Content starts

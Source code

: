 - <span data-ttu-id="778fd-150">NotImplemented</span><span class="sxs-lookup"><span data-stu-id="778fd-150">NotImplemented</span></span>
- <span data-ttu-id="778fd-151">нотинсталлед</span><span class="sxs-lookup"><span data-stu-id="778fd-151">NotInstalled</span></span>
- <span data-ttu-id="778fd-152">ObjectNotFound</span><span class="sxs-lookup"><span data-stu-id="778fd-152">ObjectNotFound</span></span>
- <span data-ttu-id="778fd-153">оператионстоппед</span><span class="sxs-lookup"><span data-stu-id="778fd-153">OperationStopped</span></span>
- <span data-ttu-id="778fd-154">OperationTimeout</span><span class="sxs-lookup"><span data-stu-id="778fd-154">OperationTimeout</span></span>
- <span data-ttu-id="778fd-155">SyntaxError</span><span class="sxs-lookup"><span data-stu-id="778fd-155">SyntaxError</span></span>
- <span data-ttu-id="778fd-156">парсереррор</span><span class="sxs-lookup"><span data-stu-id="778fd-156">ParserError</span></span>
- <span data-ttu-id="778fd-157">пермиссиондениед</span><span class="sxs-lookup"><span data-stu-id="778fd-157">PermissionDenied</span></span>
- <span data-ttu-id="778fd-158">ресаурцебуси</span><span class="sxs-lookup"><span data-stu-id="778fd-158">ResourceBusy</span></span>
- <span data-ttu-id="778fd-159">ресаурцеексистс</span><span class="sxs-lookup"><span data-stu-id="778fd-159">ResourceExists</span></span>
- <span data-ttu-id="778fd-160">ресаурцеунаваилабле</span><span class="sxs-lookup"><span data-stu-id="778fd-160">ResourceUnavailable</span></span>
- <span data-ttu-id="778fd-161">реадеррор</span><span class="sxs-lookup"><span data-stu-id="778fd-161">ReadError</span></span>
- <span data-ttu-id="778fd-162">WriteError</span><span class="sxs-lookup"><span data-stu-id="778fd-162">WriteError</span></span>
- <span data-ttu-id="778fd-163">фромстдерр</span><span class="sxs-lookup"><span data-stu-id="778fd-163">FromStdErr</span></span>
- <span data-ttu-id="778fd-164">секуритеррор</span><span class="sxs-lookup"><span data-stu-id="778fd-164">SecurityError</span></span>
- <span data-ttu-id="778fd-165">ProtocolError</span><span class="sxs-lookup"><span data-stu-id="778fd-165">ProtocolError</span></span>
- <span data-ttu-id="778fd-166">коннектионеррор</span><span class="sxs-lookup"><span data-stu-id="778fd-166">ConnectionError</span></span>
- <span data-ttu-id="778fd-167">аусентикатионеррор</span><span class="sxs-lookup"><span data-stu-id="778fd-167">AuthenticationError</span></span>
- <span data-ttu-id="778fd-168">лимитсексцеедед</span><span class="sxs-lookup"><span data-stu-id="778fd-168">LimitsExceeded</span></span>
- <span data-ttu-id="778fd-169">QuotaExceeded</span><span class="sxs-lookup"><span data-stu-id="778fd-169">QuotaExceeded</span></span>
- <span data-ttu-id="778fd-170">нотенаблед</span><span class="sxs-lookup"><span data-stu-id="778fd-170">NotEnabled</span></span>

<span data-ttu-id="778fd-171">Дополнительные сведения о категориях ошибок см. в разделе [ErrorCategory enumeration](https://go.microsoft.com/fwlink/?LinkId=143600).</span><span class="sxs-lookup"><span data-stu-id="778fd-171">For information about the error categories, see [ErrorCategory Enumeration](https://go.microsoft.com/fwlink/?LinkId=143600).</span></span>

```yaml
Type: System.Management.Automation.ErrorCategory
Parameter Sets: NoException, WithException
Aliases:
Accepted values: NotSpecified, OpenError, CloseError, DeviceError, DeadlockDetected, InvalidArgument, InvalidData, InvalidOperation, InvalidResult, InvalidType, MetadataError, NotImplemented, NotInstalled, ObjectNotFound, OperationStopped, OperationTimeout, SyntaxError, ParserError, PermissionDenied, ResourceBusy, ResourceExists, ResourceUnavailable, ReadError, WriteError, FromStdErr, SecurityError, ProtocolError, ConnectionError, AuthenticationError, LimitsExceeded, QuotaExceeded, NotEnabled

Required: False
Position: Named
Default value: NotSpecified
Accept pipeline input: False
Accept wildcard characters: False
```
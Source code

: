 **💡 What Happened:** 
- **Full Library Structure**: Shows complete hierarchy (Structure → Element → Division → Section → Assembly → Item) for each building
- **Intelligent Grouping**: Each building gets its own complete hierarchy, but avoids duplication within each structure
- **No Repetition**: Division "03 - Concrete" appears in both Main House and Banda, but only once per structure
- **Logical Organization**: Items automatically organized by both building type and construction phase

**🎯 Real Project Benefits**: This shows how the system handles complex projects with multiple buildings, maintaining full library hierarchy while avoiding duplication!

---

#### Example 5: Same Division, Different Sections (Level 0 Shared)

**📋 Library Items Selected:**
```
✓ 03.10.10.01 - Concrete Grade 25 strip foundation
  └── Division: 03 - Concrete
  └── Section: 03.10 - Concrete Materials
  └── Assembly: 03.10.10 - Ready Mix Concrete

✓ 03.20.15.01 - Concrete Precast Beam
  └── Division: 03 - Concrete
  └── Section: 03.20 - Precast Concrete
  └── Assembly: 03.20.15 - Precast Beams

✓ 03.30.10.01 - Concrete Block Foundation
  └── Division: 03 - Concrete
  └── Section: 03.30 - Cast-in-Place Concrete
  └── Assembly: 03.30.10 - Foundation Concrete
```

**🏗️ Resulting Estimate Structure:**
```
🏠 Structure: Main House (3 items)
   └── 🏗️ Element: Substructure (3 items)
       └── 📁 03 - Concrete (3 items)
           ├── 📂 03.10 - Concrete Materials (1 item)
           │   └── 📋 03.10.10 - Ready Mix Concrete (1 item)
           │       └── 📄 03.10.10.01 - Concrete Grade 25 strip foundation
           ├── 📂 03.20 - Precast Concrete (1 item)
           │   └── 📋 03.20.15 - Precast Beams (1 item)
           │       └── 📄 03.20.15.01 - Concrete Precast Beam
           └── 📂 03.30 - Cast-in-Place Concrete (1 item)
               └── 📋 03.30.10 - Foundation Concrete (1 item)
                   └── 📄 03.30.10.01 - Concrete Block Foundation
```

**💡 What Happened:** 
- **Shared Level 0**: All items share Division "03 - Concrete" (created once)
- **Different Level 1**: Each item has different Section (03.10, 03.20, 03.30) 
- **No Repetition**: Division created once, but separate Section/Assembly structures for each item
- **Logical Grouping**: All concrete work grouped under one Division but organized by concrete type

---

Content ends

■ Aim of the exercise
Your answer should contain every entry, transcribed exactly.

■ Response area
Source code

: - <span data-ttu-id="778fd-150">NotImplemented</span><span class="sxs-lookup"><span data-stu-id="778fd-150">NotImplemented</span></span>
- <span data-ttu-id="778fd-151">нотинсталлед</span><span class="sxs-lookup"><span data-stu-id="778fd-151">NotInstalled</span></span>
- <span data-ttu-id="778fd-152">ObjectNotFound</span><span class="sxs-lookup"><span data-stu-id="778fd-152">ObjectNotFound</span></span>
- <span data-ttu-id="778fd-153">оператионстоппед</span><span class="sxs-lookup"><span data-stu-id="778fd-153">OperationStopped</span></span>
- <span data-ttu-id="778fd-154">OperationTimeout</span><span class="sxs-lookup"><span data-stu-id="778fd-154">OperationTimeout</span></span>
- <span data-ttu-id="778fd-155">SyntaxError</span><span class="sxs-lookup"><span data-stu-id="778fd-155">SyntaxError</span></span>
- <span data-ttu-id="778fd-156">парсереррор</span><span class="sxs-lookup"><span data-stu-id="778fd-156">ParserError</span></span>
- <span data-ttu-id="778fd-157">пермиссиондениед</span><span class="sxs-lookup"><span data-stu-id="778fd-157">PermissionDenied</span></span>
- <span data-ttu-id="778fd-158">ресаурцебуси</span><span class="sxs-lookup"><span data-stu-id="778fd-158">ResourceBusy</span></span>
- <span data-ttu-id="778fd-159">ресаурцеексистс</span><span class="sxs-lookup"><span data-stu-id="778fd-159">ResourceExists</span></span>
- <span data-ttu-id="778fd-160">ресаурцеунаваилабле</span><span class="sxs-lookup"><span data-stu-id="778fd-160">ResourceUnavailable</span></span>
- <span data-ttu-id="778fd-161">реадеррор</span><span class="sxs-lookup"><span data-stu-id="778fd-161">ReadError</span></span>
- <span data-ttu-id="778fd-162">WriteError</span><span class="sxs-lookup"><span data-stu-id="778fd-162">WriteError</span></span>
- <span data-ttu-id="778fd-163">фромстдерр</span><span class="sxs-lookup"><span data-stu-id="778fd-163">FromStdErr</span></span>
- <span data-ttu-id="778fd-164">секуритеррор</span><span class="sxs-lookup"><span data-stu-id="778fd-164">SecurityError</span></span>
- <span data-ttu-id="778fd-165">ProtocolError</span><span class="sxs-lookup"><span data-stu-id="778fd-165">ProtocolError</span></span>
- <span data-ttu-id="778fd-166">коннектионеррор</span><span class="sxs-lookup"><span data-stu-id="778fd-166">ConnectionError</span></span>
- <span data-ttu-id="778fd-167">аусентикатионеррор</span><span class="sxs-lookup"><span data-stu-id="778fd-167">AuthenticationError</span></span>
- <span data-ttu-id="778fd-168">лимитсексцеедед</span><span class="sxs-lookup"><span data-stu-id="778fd-168">LimitsExceeded</span></span>
- <span data-ttu-id="778fd-169">QuotaExceeded</span><span class="sxs-lookup"><span data-stu-id="778fd-169">QuotaExceeded</span></span>
- <span data-ttu-id="778fd-170">нотенаблед</span><span class="sxs-lookup"><span data-stu-id="778fd-170">NotEnabled</span></span>

<span data-ttu-id="778fd-171">Дополнительные сведения о категориях ошибок см. в разделе [ErrorCategory enumeration](https://go.microsoft.com/fwlink/?LinkId=143600).</span><span class="sxs-lookup"><span data-stu-id="778fd-171">For information about the error categories, see [ErrorCategory Enumeration](https://go.microsoft.com/fwlink/?LinkId=143600).</span></span>

```yaml
Type: System.Management.Automation.ErrorCategory
Parameter Sets: NoException, WithException
Aliases:
Accepted values: NotSpecified, OpenError, CloseError, DeviceError, DeadlockDetected, InvalidArgument, InvalidData, InvalidOperation, InvalidResult, InvalidType, MetadataError, NotImplemented, NotInstalled, ObjectNotFound, OperationStopped, OperationTimeout, SyntaxError, ParserError, PermissionDenied, ResourceBusy, ResourceExists, ResourceUnavailable, ReadError, WriteError, FromStdErr, SecurityError, ProtocolError, ConnectionError, AuthenticationError, LimitsExceeded, QuotaExceeded, NotEnabled

Required: False
Position: Named
Default value: NotSpecified
Accept pipeline input: False
Accept wildcard characters: False
```
Source code

: **💡 What Happened:** 
- **Full Library Structure**: Shows complete hierarchy (Structure → Element → Division → Section → Assembly → Item) for each building
- **Intelligent Grouping**: Each building gets its own complete hierarchy, but avoids duplication within each structure
- **No Repetition**: Division "03 - Concrete" appears in both Main House and Banda, but only once per structure
- **Logical Organization**: Items automatically organized by both building type and construction phase

**🎯 Real Project Benefits**: This shows how the system handles complex projects with multiple buildings, maintaining full library hierarchy while avoiding duplication!

---

#### Example 5: Same Division, Different Sections (Level 0 Shared)

**📋 Library Items Selected:**
```
✓ 03.10.10.01 - Concrete Grade 25 strip foundation
  └── Division: 03 - Concrete
  └── Section: 03.10 - Concrete Materials
  └── Assembly: 03.10.10 - Ready Mix Concrete

✓ 03.20.15.01 - Concrete Precast Beam
  └── Division: 03 - Concrete
  └── Section: 03.20 - Precast Concrete
  └── Assembly: 03.20.15 - Precast Beams

✓ 03.30.10.01 - Concrete Block Foundation
  └── Division: 03 - Concrete
  └── Section: 03.30 - Cast-in-Place Concrete
  └── Assembly: 03.30.10 - Foundation Concrete
```

**🏗️ Resulting Estimate Structure:**
```
🏠 Structure: Main House (3 items)
   └── 🏗️ Element: Substructure (3 items)
       └── 📁 03 - Concrete (3 items)
           ├── 📂 03.10 - Concrete Materials (1 item)
           │   └── 📋 03.10.10 - Ready Mix Concrete (1 item)
           │       └── 📄 03.10.10.01 - Concrete Grade 25 strip foundation
           ├── 📂 03.20 - Precast Concrete (1 item)
           │   └── 📋 03.20.15 - Precast Beams (1 item)
           │       └── 📄 03.20.15.01 - Concrete Precast Beam
           └── 📂 03.30 - Cast-in-Place Concrete (1 item)
               └── 📋 03.30.10 - Foundation Concrete (1 item)
                   └── 📄 03.30.10.01 - Concrete Block Foundation
```

**💡 What Happened:** 
- **Shared Level 0**: All items share Division "03 - Concrete" (created once)
- **Different Level 1**: Each item has different Section (03.10, 03.20, 03.30) 
- **No Repetition**: Division created once, but separate Section/Assembly structures for each item
- **Logical Grouping**: All concrete work grouped under one Division but organized by concrete type

---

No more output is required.